Jean-Luc Nancy refers to general equivalence, in his short book La communauté affrontée (2001), a bit counterintuitively: “What arrives to us is an exhaustion of the thought of the One and of a unique destination of the world: it exhausts itself in a unique absence of destination, in an unlimited expansion of the principle of general equivalence, or rather, by counterblow, in the violent convulsions that reaffirm the all-powerfulness and all-presentiality of a One that has become, or has again become, its own monstrosity” (12). Only a few pages later he speaks about the increasing “inequality of the world to itself,” which produces a growing impossibility for it to endow itself with “sense, value, or truth.” The world thus precipitously drops into “a general equivalence that progressively becomes civilization as a work of death;” “And there is no other form in the horizon, either new or old” (15). If the loss of value organizes general equivalence, it is the general equivalence of the nothing. Nancy is talking about nihilism in a way that resonates with the end of Martin Heidegger’s essay “The Age of the World Picture,” where Heidegger discusses “the gigantic” as the culmination of modern civilization in order to say that quantitative-representational technology can also produce its own form of greatness. It is at the extreme point of the gigantic that general calculability, or general equivalence, projects an “invisible shadow” of incalculability (“This incalculability becomes the invisible shadow cast over all things when man has become the subiectum and world has become picture” [Heidegger 72)]). Heidegger’s invisible shadow could be compared with Nancy’s hint of “an obscure sense, not a darkened sense but a sense whose element is the obscure” (20). Let me risk the thought that this obscure sense, as the invisible shadow of an undestined world, is for Nancy the wager of a radical abandonment of the neoliberal world-image, a notion that has become commonplace in political discourse today. But we do not know towards what yet—the invisible shadow within nihilism that projects an obscure sense out of nihilism is a political alogon whose function remains subversive, but whose sense remains elusive.

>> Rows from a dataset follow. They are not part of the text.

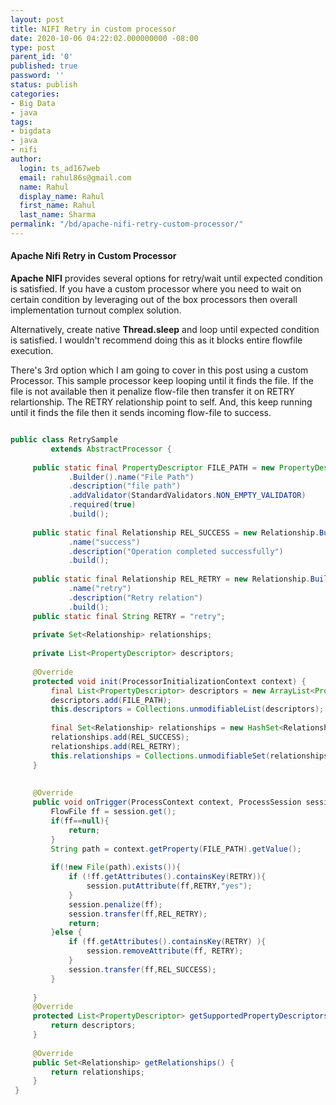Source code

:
 ```yaml
---
layout: post
title: NIFI Retry in custom processor
date: 2020-10-06 04:22:02.000000000 -08:00
type: post
parent_id: '0'
published: true
password: ''
status: publish
categories:
- Big Data
- java
tags:
- bigdata
- java
- nifi
author:
  login: ts_ad167web
  email: rahul86s@gmail.com
  name: Rahul
  display_name: Rahul
  first_name: Rahul
  last_name: Sharma
permalink: "/bd/apache-nifi-retry-custom-processor/"
---
```

#### Apache Nifi Retry in Custom Processor

**Apache NIFI** provides several options for retry/wait until expected condition is satisfied. If you have a custom processor where you need to wait on certain condition by leveraging out of the box processors then overall implementation turnout complex solution. 

Alternatively, create native **Thread.sleep** and loop until expected condition is satisfied. I wouldn't recommend doing this as it blocks entire flowfile execution.

There's 3rd option which I am going to cover in this post using a custom Processor. This sample processor keep looping until it finds the file. If the file is not available then it penalize flow-file then transfer it on RETRY relartionship. The RETRY relationship point to self. And, this keep running until it finds the file then it sends incoming flow-file to success. 


```java

public class RetrySample
         extends AbstractProcessor {
 
     public static final PropertyDescriptor FILE_PATH = new PropertyDescriptor
             .Builder().name("File Path")
             .description("file path")
             .addValidator(StandardValidators.NON_EMPTY_VALIDATOR)
             .required(true)
             .build();
 
     public static final Relationship REL_SUCCESS = new Relationship.Builder()
             .name("success")
             .description("Operation completed successfully")
             .build();
 
     public static final Relationship REL_RETRY = new Relationship.Builder()
             .name("retry")
             .description("Retry relation")
             .build();
     public static final String RETRY = "retry";
 
     private Set<Relationship> relationships;
 
     private List<PropertyDescriptor> descriptors;
 
     @Override
     protected void init(ProcessorInitializationContext context) {
         final List<PropertyDescriptor> descriptors = new ArrayList<PropertyDescriptor>();
         descriptors.add(FILE_PATH);
         this.descriptors = Collections.unmodifiableList(descriptors);
 
         final Set<Relationship> relationships = new HashSet<Relationship>();
         relationships.add(REL_SUCCESS);
         relationships.add(REL_RETRY);
         this.relationships = Collections.unmodifiableSet(relationships);
     }
 
 
     @Override
     public void onTrigger(ProcessContext context, ProcessSession session) throws ProcessException {
         FlowFile ff = session.get();
         if(ff==null){
             return;
         }
         String path = context.getProperty(FILE_PATH).getValue();
 
         if(!new File(path).exists()){
             if (!ff.getAttributes().containsKey(RETRY)){
                 session.putAttribute(ff,RETRY,"yes");
             }
             session.penalize(ff);
             session.transfer(ff,REL_RETRY);
             return;
         }else {
             if (ff.getAttributes().containsKey(RETRY) ){
                 session.removeAttribute(ff, RETRY);
             }
             session.transfer(ff,REL_SUCCESS);
         }
 
     }
     @Override
     protected List<PropertyDescriptor> getSupportedPropertyDescriptors() {
         return descriptors;
     }
 
     @Override
     public Set<Relationship> getRelationships() {
         return relationships;
     }
 }
```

In The Truth of Democracy (2008) Nancy says that, in 1968, “something in history was about to overcome, overflow, or derail” the principal course of the political struggles of the period (15). This statement is probably not meant to be understood as springing from any kind of empirical analysis. Rather, the book makes clear that “something in history” is precisely the truth of history, understood as the epochal truth of history along classically Heideggerian lines (“Metaphysics grounds an age in that, through a particular interpretation of beings and through a particular comprehension of truth, it provides that age with the ground of its essential shape. This ground comprehensively governs all decisions distinctive of the age” [Heidegger, “Age” 57). There was a truth that the Europeans, for instance, could only obscurely perceive under the veil of a “deception,” and such a truth is, for Nancy, the truth of democracy that titles his book. My contention is that Nancy’s insistence on that truth of history, or truth of democracy, preserves a Hegelian-Kojèvian position that Nancy proceeds to overdetermine from a critique of nihilism. In other words, for Nancy, a truth of history was about to overcome and derail the main course of political struggles from the left in 1968, and it was the event of true democracy, only accessible on the basis of an opening to an epochal mutation of thought whose necessary condition would have been, would be, the renunciation of the principle of the general equivalence of things, infrastructurally represented by the Marxian Gemeinwesen, money, as the unity of value and as generic unity of valuation. The truth withdrawn under the veil of disappointment is the possibility of overcoming the nihilism of equivalence. Such is the modification Nancy imposes on the Kojévian thematics of the end of history, which now becomes understandable as the history of nihilism. Against it Nancy wants to offer a new metaphysics of democracy. Nancy’s understanding of democracy coincides with his “obscure sense” of the incalculable. In this essay, I will try to explain it, first, and then raise a question at the end.